• **Task item**
Locate each line below that includes "combined" and reproduce it.

• **Data for the task**
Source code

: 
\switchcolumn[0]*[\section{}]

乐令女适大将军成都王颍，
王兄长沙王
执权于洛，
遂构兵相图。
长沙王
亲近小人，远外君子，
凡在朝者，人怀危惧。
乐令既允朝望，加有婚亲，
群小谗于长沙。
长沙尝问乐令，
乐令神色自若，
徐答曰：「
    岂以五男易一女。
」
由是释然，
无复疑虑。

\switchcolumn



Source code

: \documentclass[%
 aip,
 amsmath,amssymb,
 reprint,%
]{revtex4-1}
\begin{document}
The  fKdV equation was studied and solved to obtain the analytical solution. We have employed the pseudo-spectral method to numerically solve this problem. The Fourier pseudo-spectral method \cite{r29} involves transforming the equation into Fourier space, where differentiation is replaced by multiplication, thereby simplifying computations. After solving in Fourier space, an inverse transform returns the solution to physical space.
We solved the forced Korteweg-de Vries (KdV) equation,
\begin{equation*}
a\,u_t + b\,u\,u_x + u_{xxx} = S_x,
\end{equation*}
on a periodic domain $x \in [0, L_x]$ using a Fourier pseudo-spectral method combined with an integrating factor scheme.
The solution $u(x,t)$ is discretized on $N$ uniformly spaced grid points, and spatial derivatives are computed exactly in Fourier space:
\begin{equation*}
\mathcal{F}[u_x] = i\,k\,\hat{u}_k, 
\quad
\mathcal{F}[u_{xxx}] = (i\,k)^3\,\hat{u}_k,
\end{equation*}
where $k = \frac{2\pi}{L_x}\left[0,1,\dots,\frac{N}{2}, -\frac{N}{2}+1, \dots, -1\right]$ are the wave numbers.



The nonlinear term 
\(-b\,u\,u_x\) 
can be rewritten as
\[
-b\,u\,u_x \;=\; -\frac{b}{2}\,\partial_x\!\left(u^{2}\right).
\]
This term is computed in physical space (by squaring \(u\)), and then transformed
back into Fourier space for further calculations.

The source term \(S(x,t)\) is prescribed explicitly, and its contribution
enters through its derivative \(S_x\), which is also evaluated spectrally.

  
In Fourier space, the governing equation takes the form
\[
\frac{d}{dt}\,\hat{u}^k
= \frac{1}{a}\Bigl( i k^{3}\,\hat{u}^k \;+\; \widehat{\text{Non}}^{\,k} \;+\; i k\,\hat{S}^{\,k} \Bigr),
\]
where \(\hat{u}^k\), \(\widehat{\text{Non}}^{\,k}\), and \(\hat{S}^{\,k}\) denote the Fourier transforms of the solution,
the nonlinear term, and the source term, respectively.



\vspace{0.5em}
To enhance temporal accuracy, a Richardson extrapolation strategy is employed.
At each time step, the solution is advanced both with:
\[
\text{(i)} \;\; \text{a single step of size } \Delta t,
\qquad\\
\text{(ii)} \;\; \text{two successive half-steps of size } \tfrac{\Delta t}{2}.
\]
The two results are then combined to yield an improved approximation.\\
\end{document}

• **Written answer**
on a periodic domain $x \in [0, L_x]$ using a Fourier pseudo-spectral method combined with an integrating factor scheme.
The two results are then combined to yield an improved approximation.\\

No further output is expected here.